> **What you have to do**
Reproduce word for word the lines of the listing from the first one through the one with "Example: The configuration", omitting every picture.

> **Input records**
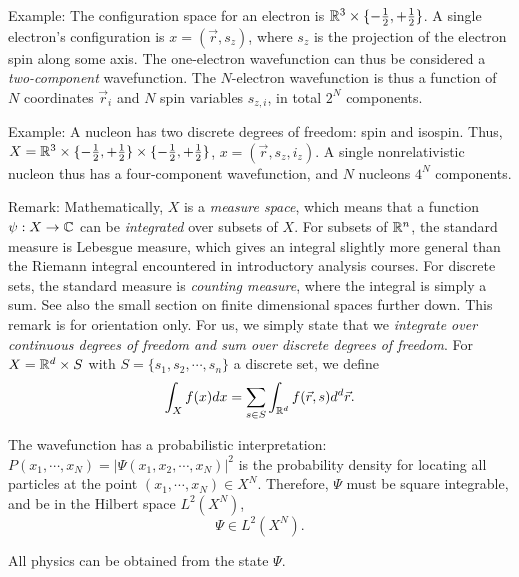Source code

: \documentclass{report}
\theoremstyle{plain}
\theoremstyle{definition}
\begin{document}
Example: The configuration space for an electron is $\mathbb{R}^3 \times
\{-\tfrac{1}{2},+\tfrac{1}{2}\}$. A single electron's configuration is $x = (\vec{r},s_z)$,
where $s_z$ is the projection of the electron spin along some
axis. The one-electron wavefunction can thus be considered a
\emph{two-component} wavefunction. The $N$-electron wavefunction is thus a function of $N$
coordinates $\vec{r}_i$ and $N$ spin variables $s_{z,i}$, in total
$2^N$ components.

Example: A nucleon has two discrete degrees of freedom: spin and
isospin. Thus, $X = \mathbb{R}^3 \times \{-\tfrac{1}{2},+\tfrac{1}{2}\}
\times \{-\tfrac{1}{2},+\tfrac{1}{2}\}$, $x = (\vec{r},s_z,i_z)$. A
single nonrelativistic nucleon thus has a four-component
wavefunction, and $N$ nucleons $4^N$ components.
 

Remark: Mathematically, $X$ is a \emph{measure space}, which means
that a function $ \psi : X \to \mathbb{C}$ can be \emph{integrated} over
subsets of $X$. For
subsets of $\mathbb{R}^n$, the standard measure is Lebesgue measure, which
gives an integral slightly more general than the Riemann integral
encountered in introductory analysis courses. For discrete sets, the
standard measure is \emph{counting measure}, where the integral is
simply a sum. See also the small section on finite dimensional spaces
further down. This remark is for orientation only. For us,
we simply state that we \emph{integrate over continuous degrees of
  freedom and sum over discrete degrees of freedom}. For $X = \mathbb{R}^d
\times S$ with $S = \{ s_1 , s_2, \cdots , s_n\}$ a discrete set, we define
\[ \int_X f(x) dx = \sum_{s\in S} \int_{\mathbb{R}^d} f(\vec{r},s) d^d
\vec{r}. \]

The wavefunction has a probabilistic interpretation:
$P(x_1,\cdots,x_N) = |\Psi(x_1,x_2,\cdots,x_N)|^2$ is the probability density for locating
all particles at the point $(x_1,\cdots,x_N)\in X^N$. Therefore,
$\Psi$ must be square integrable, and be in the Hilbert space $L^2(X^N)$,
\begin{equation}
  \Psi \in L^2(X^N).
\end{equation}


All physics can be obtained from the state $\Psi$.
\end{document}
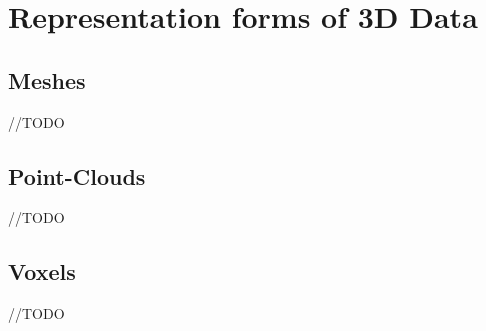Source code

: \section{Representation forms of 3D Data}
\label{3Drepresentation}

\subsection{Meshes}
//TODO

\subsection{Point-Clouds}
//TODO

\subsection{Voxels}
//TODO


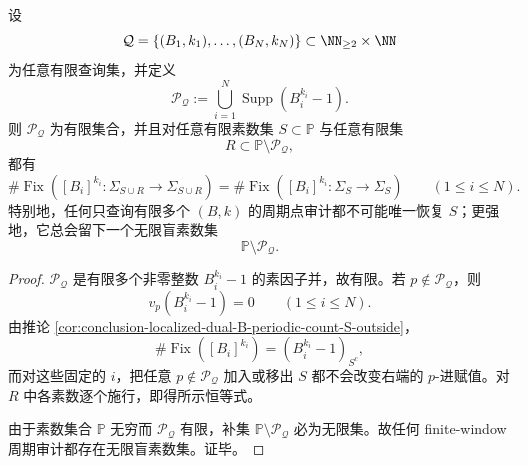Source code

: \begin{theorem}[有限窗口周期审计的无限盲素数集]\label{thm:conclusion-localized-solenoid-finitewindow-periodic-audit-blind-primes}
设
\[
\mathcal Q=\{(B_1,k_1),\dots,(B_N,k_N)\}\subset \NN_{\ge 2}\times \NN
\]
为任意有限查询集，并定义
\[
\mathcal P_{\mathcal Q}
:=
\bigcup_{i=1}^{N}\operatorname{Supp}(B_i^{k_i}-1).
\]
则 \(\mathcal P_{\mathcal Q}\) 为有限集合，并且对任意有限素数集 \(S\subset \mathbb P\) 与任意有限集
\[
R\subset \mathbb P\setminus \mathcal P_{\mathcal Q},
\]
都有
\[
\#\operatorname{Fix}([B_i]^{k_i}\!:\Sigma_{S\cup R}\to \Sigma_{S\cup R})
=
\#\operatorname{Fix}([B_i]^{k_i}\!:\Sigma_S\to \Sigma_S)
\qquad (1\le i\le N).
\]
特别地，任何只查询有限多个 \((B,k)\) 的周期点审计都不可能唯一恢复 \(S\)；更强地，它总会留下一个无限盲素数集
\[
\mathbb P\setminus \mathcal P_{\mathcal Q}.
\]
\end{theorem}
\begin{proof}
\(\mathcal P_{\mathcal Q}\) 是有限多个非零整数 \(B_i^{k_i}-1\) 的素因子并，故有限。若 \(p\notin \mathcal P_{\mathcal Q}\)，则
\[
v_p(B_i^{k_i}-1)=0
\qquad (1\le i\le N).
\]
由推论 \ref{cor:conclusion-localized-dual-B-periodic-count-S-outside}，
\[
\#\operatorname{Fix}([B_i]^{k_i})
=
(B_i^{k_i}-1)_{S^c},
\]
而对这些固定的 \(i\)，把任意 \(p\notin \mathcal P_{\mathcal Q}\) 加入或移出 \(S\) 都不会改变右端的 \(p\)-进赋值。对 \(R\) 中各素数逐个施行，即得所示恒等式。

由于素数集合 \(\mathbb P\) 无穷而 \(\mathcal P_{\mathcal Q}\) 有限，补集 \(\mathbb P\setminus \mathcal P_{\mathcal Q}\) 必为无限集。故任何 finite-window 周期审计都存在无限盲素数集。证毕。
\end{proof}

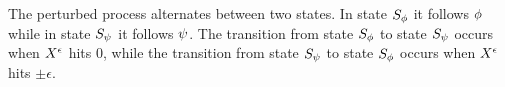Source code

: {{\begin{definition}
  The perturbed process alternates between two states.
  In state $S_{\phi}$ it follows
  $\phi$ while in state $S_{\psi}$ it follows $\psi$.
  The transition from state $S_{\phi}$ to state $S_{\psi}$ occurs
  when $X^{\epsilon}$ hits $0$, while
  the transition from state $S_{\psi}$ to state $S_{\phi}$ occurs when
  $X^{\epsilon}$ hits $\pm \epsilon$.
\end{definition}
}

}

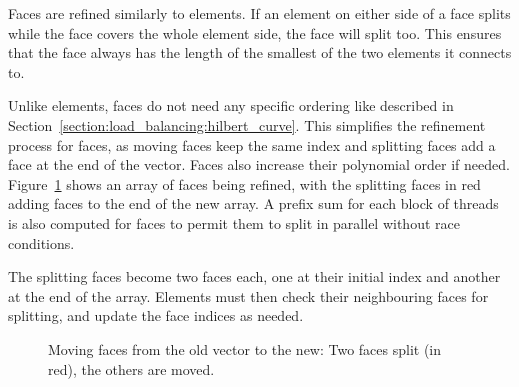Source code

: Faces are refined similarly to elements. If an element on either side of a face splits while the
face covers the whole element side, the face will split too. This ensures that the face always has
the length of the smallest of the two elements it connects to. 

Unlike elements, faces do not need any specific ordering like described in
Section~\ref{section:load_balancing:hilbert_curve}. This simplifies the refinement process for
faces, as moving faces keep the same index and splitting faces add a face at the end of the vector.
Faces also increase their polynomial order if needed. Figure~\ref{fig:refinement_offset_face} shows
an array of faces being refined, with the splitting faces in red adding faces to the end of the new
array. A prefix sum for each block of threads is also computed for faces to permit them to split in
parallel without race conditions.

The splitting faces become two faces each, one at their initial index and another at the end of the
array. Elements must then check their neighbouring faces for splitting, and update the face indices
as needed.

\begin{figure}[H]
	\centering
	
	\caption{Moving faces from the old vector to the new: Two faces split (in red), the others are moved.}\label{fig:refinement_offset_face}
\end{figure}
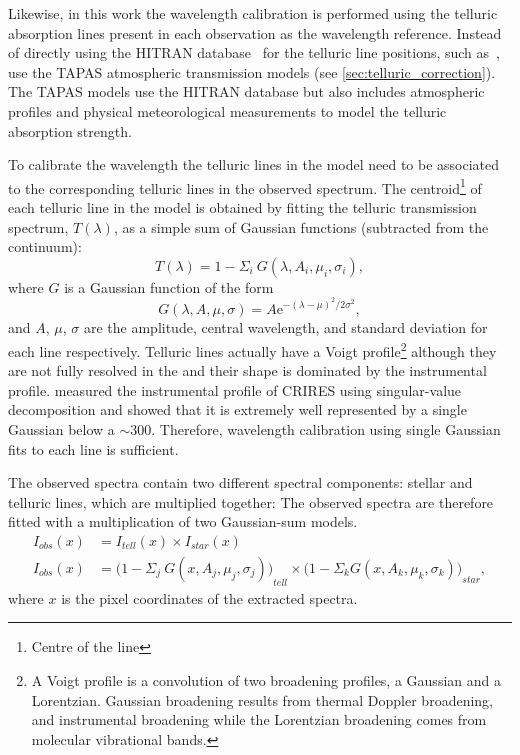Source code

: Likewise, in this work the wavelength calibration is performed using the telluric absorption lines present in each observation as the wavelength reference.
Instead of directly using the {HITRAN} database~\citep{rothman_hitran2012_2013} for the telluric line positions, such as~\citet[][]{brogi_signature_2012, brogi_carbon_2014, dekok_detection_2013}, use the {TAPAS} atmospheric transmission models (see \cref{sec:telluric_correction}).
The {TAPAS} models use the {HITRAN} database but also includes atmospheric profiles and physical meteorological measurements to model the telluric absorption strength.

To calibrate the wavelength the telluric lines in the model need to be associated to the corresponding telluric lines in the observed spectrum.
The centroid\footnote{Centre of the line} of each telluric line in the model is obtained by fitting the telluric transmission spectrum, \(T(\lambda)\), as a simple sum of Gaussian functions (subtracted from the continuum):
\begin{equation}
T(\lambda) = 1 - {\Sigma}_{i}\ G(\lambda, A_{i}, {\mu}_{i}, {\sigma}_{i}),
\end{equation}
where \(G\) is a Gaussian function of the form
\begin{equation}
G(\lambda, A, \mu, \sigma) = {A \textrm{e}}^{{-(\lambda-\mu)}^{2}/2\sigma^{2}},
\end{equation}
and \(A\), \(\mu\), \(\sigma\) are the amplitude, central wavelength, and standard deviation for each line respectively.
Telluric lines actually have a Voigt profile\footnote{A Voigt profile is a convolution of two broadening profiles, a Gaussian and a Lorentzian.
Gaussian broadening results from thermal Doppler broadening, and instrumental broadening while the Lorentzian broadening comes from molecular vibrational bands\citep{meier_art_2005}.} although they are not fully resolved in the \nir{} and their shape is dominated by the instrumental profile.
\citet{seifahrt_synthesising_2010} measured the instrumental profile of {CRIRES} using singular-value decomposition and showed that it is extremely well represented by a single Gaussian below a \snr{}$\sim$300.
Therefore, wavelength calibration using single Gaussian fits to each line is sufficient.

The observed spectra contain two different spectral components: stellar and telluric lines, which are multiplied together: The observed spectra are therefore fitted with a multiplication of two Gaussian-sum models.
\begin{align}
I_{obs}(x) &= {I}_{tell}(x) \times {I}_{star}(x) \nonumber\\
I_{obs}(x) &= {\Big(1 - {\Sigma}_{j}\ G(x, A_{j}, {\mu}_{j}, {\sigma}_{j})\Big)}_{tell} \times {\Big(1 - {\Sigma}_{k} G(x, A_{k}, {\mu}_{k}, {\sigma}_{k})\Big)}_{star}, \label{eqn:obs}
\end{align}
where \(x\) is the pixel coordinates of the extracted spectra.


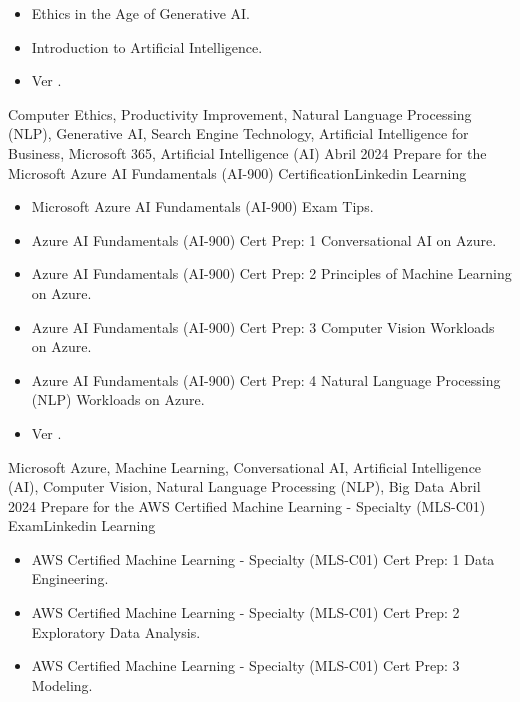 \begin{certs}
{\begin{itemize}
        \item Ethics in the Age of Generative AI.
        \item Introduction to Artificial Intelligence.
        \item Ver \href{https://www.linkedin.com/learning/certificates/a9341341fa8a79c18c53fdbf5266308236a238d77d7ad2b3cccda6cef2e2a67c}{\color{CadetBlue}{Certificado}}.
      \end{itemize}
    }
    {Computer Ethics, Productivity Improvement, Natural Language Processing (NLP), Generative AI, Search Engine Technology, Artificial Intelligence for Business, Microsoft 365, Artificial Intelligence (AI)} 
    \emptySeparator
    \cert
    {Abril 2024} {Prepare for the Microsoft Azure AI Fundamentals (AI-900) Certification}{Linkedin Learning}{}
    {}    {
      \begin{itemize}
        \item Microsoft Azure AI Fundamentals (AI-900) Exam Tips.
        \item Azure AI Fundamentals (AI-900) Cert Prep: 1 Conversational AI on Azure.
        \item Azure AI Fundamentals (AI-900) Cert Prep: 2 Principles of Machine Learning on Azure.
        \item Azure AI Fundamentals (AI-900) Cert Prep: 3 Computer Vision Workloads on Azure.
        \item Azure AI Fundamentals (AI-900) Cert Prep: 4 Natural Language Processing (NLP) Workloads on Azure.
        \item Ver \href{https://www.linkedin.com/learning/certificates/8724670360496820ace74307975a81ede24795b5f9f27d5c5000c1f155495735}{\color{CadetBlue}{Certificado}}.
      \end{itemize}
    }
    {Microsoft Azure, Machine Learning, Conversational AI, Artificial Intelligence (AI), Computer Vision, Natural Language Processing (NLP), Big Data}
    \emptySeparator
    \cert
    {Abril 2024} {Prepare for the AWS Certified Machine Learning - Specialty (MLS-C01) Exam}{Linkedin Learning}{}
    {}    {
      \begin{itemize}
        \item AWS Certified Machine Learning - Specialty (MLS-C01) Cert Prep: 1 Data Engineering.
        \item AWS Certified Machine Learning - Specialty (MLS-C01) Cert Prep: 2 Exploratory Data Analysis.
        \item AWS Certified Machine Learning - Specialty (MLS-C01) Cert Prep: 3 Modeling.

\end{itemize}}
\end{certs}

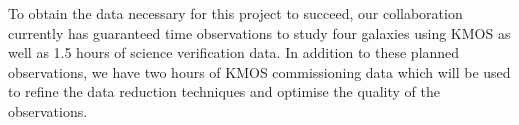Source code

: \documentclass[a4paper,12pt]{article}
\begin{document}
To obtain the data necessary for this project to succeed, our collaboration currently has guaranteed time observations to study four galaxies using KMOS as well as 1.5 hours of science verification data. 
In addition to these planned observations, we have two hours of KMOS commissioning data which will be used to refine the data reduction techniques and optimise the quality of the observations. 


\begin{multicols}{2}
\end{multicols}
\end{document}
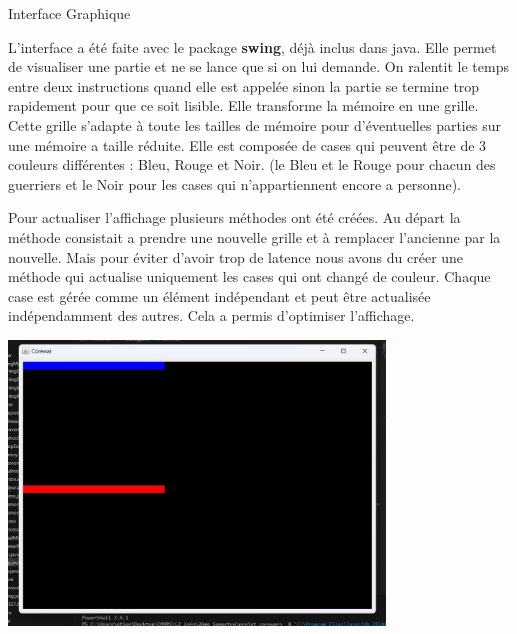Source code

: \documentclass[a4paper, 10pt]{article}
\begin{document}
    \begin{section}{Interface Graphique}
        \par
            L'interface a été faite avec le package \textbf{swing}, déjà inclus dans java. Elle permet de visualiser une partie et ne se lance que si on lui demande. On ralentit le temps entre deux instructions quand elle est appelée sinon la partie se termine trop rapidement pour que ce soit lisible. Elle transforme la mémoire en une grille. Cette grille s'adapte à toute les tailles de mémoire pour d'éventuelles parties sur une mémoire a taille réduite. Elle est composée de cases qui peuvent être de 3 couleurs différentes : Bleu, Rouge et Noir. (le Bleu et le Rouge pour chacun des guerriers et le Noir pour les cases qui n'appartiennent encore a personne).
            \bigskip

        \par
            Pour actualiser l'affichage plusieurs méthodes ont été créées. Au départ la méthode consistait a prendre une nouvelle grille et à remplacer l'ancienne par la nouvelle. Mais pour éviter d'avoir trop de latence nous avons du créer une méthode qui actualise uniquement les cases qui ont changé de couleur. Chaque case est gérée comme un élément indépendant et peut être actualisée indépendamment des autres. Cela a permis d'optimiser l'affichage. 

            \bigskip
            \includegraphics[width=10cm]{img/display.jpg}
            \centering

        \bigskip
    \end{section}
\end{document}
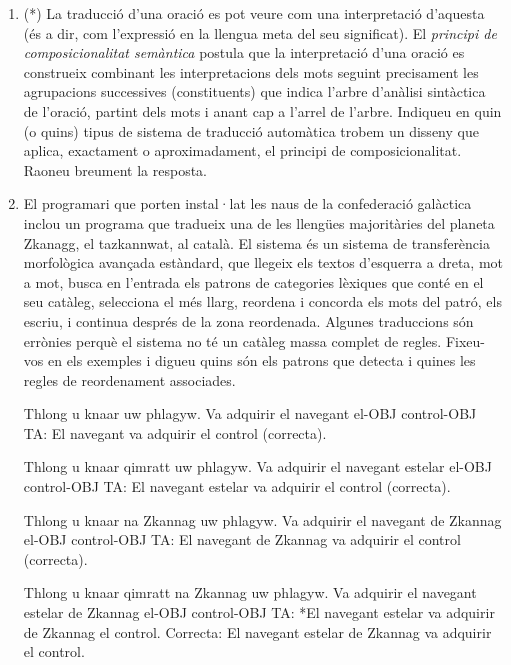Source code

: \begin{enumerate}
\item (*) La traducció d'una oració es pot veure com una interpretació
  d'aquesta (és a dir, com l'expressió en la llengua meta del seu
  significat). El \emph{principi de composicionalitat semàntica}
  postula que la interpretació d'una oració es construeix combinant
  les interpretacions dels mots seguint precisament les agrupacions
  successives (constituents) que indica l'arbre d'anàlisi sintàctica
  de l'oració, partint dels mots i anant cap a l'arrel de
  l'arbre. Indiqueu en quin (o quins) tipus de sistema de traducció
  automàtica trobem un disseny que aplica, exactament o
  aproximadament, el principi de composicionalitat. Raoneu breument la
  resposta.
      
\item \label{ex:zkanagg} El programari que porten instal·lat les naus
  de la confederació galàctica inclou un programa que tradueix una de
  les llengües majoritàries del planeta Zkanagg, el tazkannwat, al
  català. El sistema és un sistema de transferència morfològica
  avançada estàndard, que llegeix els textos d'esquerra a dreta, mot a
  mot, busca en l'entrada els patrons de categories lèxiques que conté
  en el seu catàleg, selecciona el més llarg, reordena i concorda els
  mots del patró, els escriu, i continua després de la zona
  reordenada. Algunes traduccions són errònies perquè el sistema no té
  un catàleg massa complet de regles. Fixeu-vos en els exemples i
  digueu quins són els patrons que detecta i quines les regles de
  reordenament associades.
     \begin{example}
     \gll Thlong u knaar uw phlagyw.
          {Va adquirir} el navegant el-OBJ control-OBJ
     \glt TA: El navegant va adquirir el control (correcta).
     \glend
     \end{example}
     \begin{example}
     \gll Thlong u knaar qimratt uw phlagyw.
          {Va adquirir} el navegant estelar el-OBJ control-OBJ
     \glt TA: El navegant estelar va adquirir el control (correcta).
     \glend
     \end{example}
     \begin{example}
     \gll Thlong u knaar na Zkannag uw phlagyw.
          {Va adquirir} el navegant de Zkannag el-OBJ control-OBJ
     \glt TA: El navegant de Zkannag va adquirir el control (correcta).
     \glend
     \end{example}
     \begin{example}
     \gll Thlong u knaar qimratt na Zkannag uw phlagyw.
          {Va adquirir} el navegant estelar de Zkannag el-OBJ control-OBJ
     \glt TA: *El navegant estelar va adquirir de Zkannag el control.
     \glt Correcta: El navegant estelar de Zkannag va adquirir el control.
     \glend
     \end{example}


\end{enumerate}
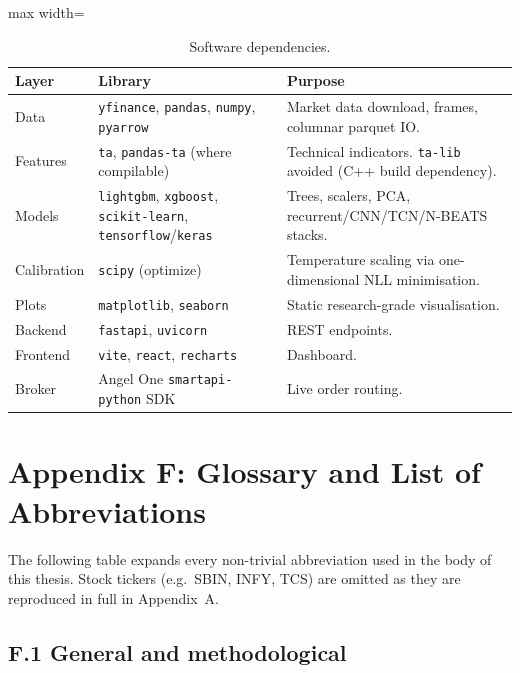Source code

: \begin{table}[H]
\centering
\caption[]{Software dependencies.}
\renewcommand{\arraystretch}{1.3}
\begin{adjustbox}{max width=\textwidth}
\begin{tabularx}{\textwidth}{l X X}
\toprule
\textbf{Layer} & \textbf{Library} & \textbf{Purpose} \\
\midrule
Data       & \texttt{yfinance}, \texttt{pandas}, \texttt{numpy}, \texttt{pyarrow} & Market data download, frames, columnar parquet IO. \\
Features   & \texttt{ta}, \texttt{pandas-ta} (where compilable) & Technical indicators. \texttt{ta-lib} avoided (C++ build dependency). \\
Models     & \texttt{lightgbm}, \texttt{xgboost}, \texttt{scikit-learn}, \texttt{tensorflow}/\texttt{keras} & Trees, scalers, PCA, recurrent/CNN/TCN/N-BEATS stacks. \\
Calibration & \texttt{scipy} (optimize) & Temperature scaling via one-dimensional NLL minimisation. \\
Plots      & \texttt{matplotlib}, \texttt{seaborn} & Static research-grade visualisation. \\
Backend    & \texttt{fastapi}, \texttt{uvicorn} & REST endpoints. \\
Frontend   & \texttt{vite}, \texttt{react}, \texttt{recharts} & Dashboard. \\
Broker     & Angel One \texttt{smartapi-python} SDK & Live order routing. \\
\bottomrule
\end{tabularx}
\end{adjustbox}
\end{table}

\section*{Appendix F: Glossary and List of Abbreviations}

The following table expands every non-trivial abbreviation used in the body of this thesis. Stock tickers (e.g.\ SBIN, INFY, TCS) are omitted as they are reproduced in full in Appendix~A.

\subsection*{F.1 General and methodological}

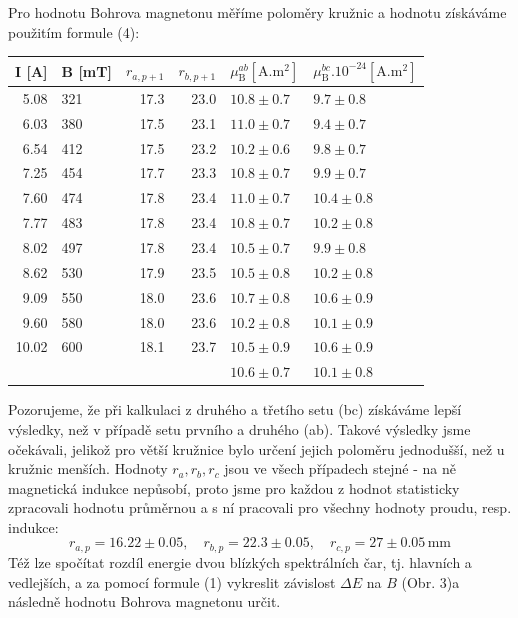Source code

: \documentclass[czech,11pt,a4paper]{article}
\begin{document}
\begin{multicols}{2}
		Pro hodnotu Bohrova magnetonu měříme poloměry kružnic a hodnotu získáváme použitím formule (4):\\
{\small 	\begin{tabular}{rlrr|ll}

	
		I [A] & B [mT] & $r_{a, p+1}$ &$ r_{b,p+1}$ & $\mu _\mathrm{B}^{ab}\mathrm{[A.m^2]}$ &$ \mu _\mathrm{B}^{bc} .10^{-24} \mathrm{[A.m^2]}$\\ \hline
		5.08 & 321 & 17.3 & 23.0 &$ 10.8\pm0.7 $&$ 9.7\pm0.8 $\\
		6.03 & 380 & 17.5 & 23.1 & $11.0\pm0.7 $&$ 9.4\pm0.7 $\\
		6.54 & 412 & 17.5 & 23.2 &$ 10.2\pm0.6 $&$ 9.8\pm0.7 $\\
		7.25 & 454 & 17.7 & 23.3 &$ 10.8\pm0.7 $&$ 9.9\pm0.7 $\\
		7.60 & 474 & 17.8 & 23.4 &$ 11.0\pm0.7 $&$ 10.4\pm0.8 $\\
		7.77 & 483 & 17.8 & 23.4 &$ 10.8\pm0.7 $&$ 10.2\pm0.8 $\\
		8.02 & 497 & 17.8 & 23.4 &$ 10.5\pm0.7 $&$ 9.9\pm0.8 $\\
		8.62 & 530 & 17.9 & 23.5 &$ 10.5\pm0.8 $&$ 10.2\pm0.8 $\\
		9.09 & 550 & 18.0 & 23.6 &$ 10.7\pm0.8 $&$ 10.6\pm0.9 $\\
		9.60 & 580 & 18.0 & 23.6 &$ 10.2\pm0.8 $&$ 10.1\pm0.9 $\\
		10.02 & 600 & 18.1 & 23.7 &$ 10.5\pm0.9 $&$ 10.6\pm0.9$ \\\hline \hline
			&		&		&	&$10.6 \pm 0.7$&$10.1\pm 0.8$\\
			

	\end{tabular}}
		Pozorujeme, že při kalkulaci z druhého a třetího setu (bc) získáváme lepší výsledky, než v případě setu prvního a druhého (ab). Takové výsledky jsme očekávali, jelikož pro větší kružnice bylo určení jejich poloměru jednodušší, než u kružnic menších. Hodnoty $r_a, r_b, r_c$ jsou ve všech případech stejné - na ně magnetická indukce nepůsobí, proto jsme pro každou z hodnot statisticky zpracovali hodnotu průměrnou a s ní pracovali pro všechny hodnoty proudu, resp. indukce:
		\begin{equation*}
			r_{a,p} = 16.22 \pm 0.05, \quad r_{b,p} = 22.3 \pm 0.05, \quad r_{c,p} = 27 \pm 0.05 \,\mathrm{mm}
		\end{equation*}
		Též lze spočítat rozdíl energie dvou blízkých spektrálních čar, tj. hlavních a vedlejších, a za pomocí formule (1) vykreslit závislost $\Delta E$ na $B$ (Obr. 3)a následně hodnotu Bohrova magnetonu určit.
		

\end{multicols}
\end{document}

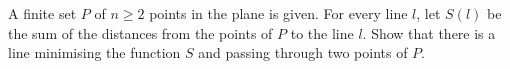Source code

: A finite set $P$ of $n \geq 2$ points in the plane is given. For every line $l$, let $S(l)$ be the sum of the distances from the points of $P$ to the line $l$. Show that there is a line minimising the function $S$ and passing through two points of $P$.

> **Result below**
Source code

: \documentclass{report}
\theoremstyle{plain}
\theoremstyle{definition}
\begin{document}
Example: The configuration space for an electron is $\mathbb{R}^3 \times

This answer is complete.